Remember all the talk about right-sizing government, eliminating waste, fraud and red tape? West Virginia’s economy was finally going to be free of King Bureaucracy and the big-government types holding it hostage.
It turns out, according to the Fraser Institute, with help from the Cardinal Institute for West Virginia Policy (also a free-market group), data from 2018 shows West Virginia has one of the lowest levels of economic freedom in the country. At an overall 49th out of 50, the state is 49th in government spending, 47th in labor market freedom and 36th in taxes, according to the report.
Fred McMahon, one of the co-authors of the study, told another media outlet West Virginia “has one of the slowest growth rates in the United States, and wage growth of the poorest has been much slower than the U.S. average.”

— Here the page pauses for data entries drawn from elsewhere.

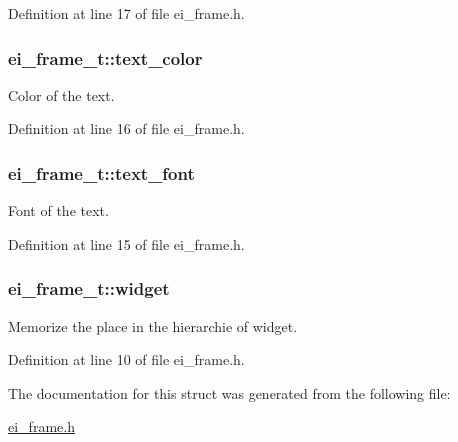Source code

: Definition at line 17 of file ei\+\_\+frame.\+h.

\hypertarget{structei__frame__t_adf806a6e4efd6a6fb28a286344c3448c}{
\subsubsection[{text\+\_\+color}]{ ei\+\_\+frame\+\_\+t\+::text\+\_\+color}}\label{structei__frame__t_adf806a6e4efd6a6fb28a286344c3448c}


Color of the text. 



Definition at line 16 of file ei\+\_\+frame.\+h.

\hypertarget{structei__frame__t_a9ecc6a5030ccee171098b953014b1798}{
\subsubsection[{text\+\_\+font}]{ ei\+\_\+frame\+\_\+t\+::text\+\_\+font}}\label{structei__frame__t_a9ecc6a5030ccee171098b953014b1798}


Font of the text. 



Definition at line 15 of file ei\+\_\+frame.\+h.

\hypertarget{structei__frame__t_a712db0711a6f2da5e96df73f562572b6}{
\subsubsection[{widget}]{ ei\+\_\+frame\+\_\+t\+::widget}}\label{structei__frame__t_a712db0711a6f2da5e96df73f562572b6}


Memorize the place in the hierarchie of widget. 



Definition at line 10 of file ei\+\_\+frame.\+h.



The documentation for this struct was generated from the following file\+:\begin{DoxyCompactItemize}
\item 
\hyperlink{ei__frame_8h}{ei\+\_\+frame.\+h}\end{DoxyCompactItemize}
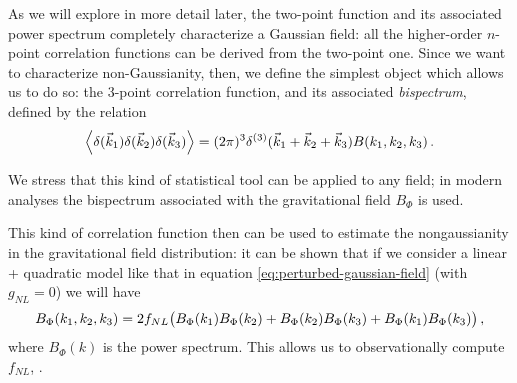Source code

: \documentclass[main.tex]{subfiles}
\begin{document}
As we will explore in more detail later, the two-point function and its associated power spectrum completely characterize a Gaussian field: all the higher-order \(n\)-point correlation functions can be derived from the two-point one.
Since we want to characterize non-Gaussianity, then, we define the simplest object which allows us to do so: the 3-point correlation function, and its associated \emph{bispectrum}, defined by the relation 
%
\begin{align}
\expval{ \delta (\vec{k}_1 ) \delta (\vec{k}_2 ) \delta (\vec{k}_3 ) }
= (2 \pi )^3 \delta^{(3)} (\vec{k}_1 + \vec{k}_2 + \vec{k}_3 ) B (k_1, k_2, k_3)
\,.
\end{align}

We stress that this kind of statistical tool can be applied to any field; in modern analyses the bispectrum associated with the gravitational field \cite[eq.\ 2]{celoriaPrimordialNonGaussianity2018} \(B_\Phi \) is used.

This kind of correlation function then can be used to estimate the nongaussianity in the gravitational field distribution: it can be shown that if we consider a linear + quadratic model like that in equation \eqref{eq:perturbed-gaussian-field} (with \(g_{NL} = 0\)) we will have 
%
\begin{align}
B_{\Phi } (k_1, k_2, k_3 ) = 2 f_{NL}
\qty(B_\Phi (k_1 ) B_\Phi (k_2 ) + B_\Phi (k_2 ) B_\Phi (k_3) + B_\Phi (k_1 ) B_\Phi (k_3 ))
\,,
\end{align}
%
where \(B_\Phi (k)\) is the power spectrum. 
This allows us to observationally compute \(f_{NL}\),  \cite[]{planckcollaborationPlanck2018Results2020}. 

%




\end{document}

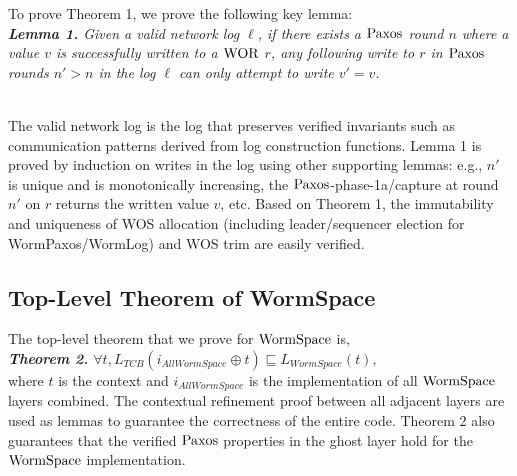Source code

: \noindent To prove Theorem 1, we prove the following key lemma: 
\\
\textit{\textbf{Lemma 1.} Given a valid network log $\ell$, if there exists a $\mathrm{Paxos}$ round $n$ where a value $v$ is successfully written to a $\mathrm{WOR}$ $r$, any following write to $r$ in $\mathrm{Paxos}$ rounds $n' > n$ in the log $\ell$
can only attempt to write $v' = v$.}

\noindent\\
	The valid network log is the log that preserves verified invariants such as communication patterns derived from log construction functions.
Lemma 1 is proved by induction on writes in the log using other supporting lemmas: e.g., $n'$ is unique and is monotonically increasing, the $\mathrm{Paxos}$-phase-1a/capture at round $n'$ on $r$ returns the written value $v$, etc.
Based on Theorem 1, the immutability and uniqueness of WOS allocation (including leader/sequencer election for WormPaxos/WormLog) and WOS trim are easily verified. 




\subsection{Top-Level Theorem of WormSpace}
	The top-level theorem that we prove for $\mathrm{WormSpace}$ is, \\
\textit{\textbf{Theorem 2.} $\forall t, L_{TCB} (i_{AllWormSpace} \oplus t) \sqsubseteq L_{WormSpace} (t)$}, \\
where $t$ is the context and $i_{AllWormSpace}$ is the implementation of all $\mathrm{WormSpace}$ layers combined. The contextual refinement proof between all adjacent layers are used as lemmas to guarantee the correctness of the entire code. Theorem 2 also guarantees that the verified $\mathrm{Paxos}$ properties in the ghost layer hold for the $\mathrm{WormSpace}$ implementation.



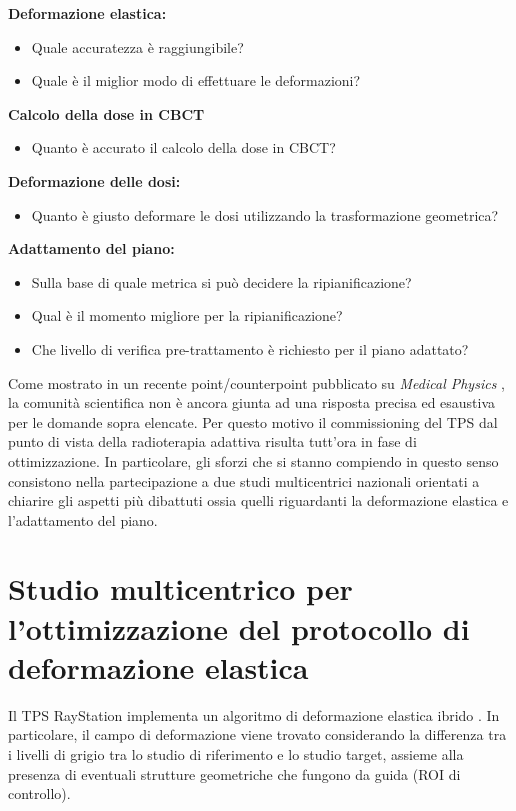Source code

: \noindent\textbf{Deformazione elastica:}
\begin{itemize}
\item Quale accuratezza è raggiungibile?
\item Quale è il miglior modo di effettuare le deformazioni?
\end{itemize}
\textbf{Calcolo della dose in CBCT}
\begin{itemize}
\item Quanto è accurato il calcolo della dose in CBCT?
\end{itemize}
\textbf{Deformazione delle dosi:}
\begin{itemize}
\item Quanto è giusto deformare le dosi utilizzando la trasformazione geometrica?
\end{itemize}
\textbf{Adattamento del piano:}
\begin{itemize}
\item Sulla base di quale metrica si può decidere la ripianificazione?
\item Qual è il momento migliore per la ripianificazione?
\item Che livello di verifica pre-trattamento è richiesto per il piano adattato?
\end{itemize}

Come mostrato in un recente point/counterpoint pubblicato su \textit{Medical Physics} \cite{Schultheiss2012}, la comunità scientifica non è ancora giunta ad una risposta precisa ed esaustiva per le domande sopra elencate. Per questo motivo il commissioning del TPS dal punto di vista della radioterapia adattiva risulta tutt'ora in fase di ottimizzazione. In particolare, gli sforzi che si stanno compiendo in questo senso consistono nella partecipazione a due studi multicentrici nazionali orientati a chiarire gli aspetti più dibattuti ossia quelli riguardanti la deformazione elastica e l'adattamento del piano.

\section{Studio multicentrico per l'ottimizzazione del protocollo di deformazione elastica}
Il TPS RayStation implementa un algoritmo di deformazione elastica ibrido \cite{RaySearchLaboratories2014}. In particolare, il campo di deformazione viene trovato considerando la differenza tra i livelli di grigio tra lo studio di riferimento e lo studio target, assieme alla presenza di eventuali strutture geometriche che fungono da guida (ROI di controllo).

Suggestions for changing that include elimination of the personal income tax and other economic and regulatory reforms that would boost job creation and retention.
Easier said than done, of course, as the folks who rode the wave into Charleston in 2014 found out rather quickly. Still, they’ve got to try something. Analysis from an unabashedly free-market think tank can be taken with a grain of salt; but it takes no time at all in talking with ordinary West Virginians to know whatever we were promised would be fixed back then is still broken.
More fresh blood is headed to the statehouse for the upcoming legislative session, whatever form that may take. Let’s hope those folks take with them a renewed dedication to making state government and King Bureaucracy serve the people of this state, rather than themselves.